- **Assigned task**:
The answer should be an exact copy of the data.

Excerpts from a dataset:
= = = = = = =
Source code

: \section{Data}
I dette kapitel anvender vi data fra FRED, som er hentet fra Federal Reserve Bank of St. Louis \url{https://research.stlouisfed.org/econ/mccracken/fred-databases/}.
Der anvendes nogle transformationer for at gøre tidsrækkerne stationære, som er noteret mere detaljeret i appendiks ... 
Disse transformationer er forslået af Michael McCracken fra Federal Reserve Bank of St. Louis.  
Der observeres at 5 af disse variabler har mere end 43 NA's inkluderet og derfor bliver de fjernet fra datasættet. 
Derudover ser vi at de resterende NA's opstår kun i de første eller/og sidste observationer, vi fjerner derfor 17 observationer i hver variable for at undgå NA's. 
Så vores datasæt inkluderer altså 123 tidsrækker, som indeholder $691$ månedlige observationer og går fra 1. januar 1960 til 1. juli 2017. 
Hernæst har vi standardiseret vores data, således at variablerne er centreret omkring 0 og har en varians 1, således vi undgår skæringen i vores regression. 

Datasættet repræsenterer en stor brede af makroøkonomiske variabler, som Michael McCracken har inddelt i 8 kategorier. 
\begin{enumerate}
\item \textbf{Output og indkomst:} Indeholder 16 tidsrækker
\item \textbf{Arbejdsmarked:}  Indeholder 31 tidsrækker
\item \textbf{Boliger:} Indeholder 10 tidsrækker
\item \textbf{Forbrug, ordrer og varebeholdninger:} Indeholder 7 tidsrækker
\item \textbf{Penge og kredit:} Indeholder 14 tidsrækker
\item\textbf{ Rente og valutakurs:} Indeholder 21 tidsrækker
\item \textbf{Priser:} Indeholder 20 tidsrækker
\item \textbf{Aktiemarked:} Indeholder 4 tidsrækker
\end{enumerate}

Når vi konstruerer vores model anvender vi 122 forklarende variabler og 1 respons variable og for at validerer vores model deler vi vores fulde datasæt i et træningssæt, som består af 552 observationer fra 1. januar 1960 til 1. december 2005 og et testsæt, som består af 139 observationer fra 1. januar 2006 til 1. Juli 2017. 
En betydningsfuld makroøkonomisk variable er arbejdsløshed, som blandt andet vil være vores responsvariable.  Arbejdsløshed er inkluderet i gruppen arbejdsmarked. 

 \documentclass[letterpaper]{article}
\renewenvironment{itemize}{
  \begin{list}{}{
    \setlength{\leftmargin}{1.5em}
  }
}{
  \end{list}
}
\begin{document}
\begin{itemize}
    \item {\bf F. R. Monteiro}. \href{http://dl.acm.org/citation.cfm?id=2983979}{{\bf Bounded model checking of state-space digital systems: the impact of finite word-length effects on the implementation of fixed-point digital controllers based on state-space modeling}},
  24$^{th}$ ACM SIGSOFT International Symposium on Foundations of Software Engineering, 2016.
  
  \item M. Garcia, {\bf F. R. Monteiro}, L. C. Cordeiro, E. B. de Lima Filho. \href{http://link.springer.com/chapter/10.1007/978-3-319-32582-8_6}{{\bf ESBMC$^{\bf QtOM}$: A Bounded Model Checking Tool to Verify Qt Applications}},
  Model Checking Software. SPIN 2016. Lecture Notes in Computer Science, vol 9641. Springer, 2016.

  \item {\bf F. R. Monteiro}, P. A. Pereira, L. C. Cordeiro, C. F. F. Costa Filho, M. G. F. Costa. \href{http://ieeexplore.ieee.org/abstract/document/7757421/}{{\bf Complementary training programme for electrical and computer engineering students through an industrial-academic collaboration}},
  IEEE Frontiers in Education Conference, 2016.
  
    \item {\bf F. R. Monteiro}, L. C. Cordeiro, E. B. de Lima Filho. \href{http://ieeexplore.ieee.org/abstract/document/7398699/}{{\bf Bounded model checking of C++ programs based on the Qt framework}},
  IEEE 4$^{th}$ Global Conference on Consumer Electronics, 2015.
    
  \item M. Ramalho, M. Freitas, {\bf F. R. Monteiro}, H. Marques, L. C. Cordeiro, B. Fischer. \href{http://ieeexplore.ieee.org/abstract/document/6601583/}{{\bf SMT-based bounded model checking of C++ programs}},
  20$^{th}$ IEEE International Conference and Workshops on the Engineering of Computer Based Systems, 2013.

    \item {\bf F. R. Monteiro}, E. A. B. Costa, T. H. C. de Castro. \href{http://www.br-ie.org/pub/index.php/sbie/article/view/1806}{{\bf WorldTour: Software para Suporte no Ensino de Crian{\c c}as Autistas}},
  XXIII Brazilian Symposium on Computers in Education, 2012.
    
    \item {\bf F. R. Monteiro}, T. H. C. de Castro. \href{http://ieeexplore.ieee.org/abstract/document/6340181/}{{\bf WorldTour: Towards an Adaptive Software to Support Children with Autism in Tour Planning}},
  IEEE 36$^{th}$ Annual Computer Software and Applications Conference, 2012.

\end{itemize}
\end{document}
= = = = = = =
- **Task answer**:
Source code

: \section{Data}
I dette kapitel anvender vi data fra FRED, som er hentet fra Federal Reserve Bank of St. Louis \url{https://research.stlouisfed.org/econ/mccracken/fred-databases/}.
Der anvendes nogle transformationer for at gøre tidsrækkerne stationære, som er noteret mere detaljeret i appendiks ... 
Disse transformationer er forslået af Michael McCracken fra Federal Reserve Bank of St. Louis.  
Der observeres at 5 af disse variabler har mere end 43 NA's inkluderet og derfor bliver de fjernet fra datasættet. 
Derudover ser vi at de resterende NA's opstår kun i de første eller/og sidste observationer, vi fjerner derfor 17 observationer i hver variable for at undgå NA's. 
Så vores datasæt inkluderer altså 123 tidsrækker, som indeholder $691$ månedlige observationer og går fra 1. januar 1960 til 1. juli 2017. 
Hernæst har vi standardiseret vores data, således at variablerne er centreret omkring 0 og har en varians 1, således vi undgår skæringen i vores regression. 

Datasættet repræsenterer en stor brede af makroøkonomiske variabler, som Michael McCracken har inddelt i 8 kategorier. 
\begin{enumerate}
\item \textbf{Output og indkomst:} Indeholder 16 tidsrækker
\item \textbf{Arbejdsmarked:}  Indeholder 31 tidsrækker
\item \textbf{Boliger:} Indeholder 10 tidsrækker
\item \textbf{Forbrug, ordrer og varebeholdninger:} Indeholder 7 tidsrækker
\item \textbf{Penge og kredit:} Indeholder 14 tidsrækker
\item\textbf{ Rente og valutakurs:} Indeholder 21 tidsrækker
\item \textbf{Priser:} Indeholder 20 tidsrækker
\item \textbf{Aktiemarked:} Indeholder 4 tidsrækker
\end{enumerate}

Når vi konstruerer vores model anvender vi 122 forklarende variabler og 1 respons variable og for at validerer vores model deler vi vores fulde datasæt i et træningssæt, som består af 552 observationer fra 1. januar 1960 til 1. december 2005 og et testsæt, som består af 139 observationer fra 1. januar 2006 til 1. Juli 2017. 
En betydningsfuld makroøkonomisk variable er arbejdsløshed, som blandt andet vil være vores responsvariable.  Arbejdsløshed er inkluderet i gruppen arbejdsmarked. 

 \documentclass[letterpaper]{article}
\renewenvironment{itemize}{
  \begin{list}{}{
    \setlength{\leftmargin}{1.5em}
  }
}{
  \end{list}
}
\begin{document}
\begin{itemize}
    \item {\bf F. R. Monteiro}. \href{http://dl.acm.org/citation.cfm?id=2983979}{{\bf Bounded model checking of state-space digital systems: the impact of finite word-length effects on the implementation of fixed-point digital controllers based on state-space modeling}},
  24$^{th}$ ACM SIGSOFT International Symposium on Foundations of Software Engineering, 2016.
  
  \item M. Garcia, {\bf F. R. Monteiro}, L. C. Cordeiro, E. B. de Lima Filho. \href{http://link.springer.com/chapter/10.1007/978-3-319-32582-8_6}{{\bf ESBMC$^{\bf QtOM}$: A Bounded Model Checking Tool to Verify Qt Applications}},
  Model Checking Software. SPIN 2016. Lecture Notes in Computer Science, vol 9641. Springer, 2016.

  \item {\bf F. R. Monteiro}, P. A. Pereira, L. C. Cordeiro, C. F. F. Costa Filho, M. G. F. Costa. \href{http://ieeexplore.ieee.org/abstract/document/7757421/}{{\bf Complementary training programme for electrical and computer engineering students through an industrial-academic collaboration}},
  IEEE Frontiers in Education Conference, 2016.
  
    \item {\bf F. R. Monteiro}, L. C. Cordeiro, E. B. de Lima Filho. \href{http://ieeexplore.ieee.org/abstract/document/7398699/}{{\bf Bounded model checking of C++ programs based on the Qt framework}},
  IEEE 4$^{th}$ Global Conference on Consumer Electronics, 2015.
    
  \item M. Ramalho, M. Freitas, {\bf F. R. Monteiro}, H. Marques, L. C. Cordeiro, B. Fischer. \href{http://ieeexplore.ieee.org/abstract/document/6601583/}{{\bf SMT-based bounded model checking of C++ programs}},
  20$^{th}$ IEEE International Conference and Workshops on the Engineering of Computer Based Systems, 2013.

    \item {\bf F. R. Monteiro}, E. A. B. Costa, T. H. C. de Castro. \href{http://www.br-ie.org/pub/index.php/sbie/article/view/1806}{{\bf WorldTour: Software para Suporte no Ensino de Crian{\c c}as Autistas}},
  XXIII Brazilian Symposium on Computers in Education, 2012.
    
    \item {\bf F. R. Monteiro}, T. H. C. de Castro. \href{http://ieeexplore.ieee.org/abstract/document/6340181/}{{\bf WorldTour: Towards an Adaptive Software to Support Children with Autism in Tour Planning}},
  IEEE 36$^{th}$ Annual Computer Software and Applications Conference, 2012.

\end{itemize}
\end{document}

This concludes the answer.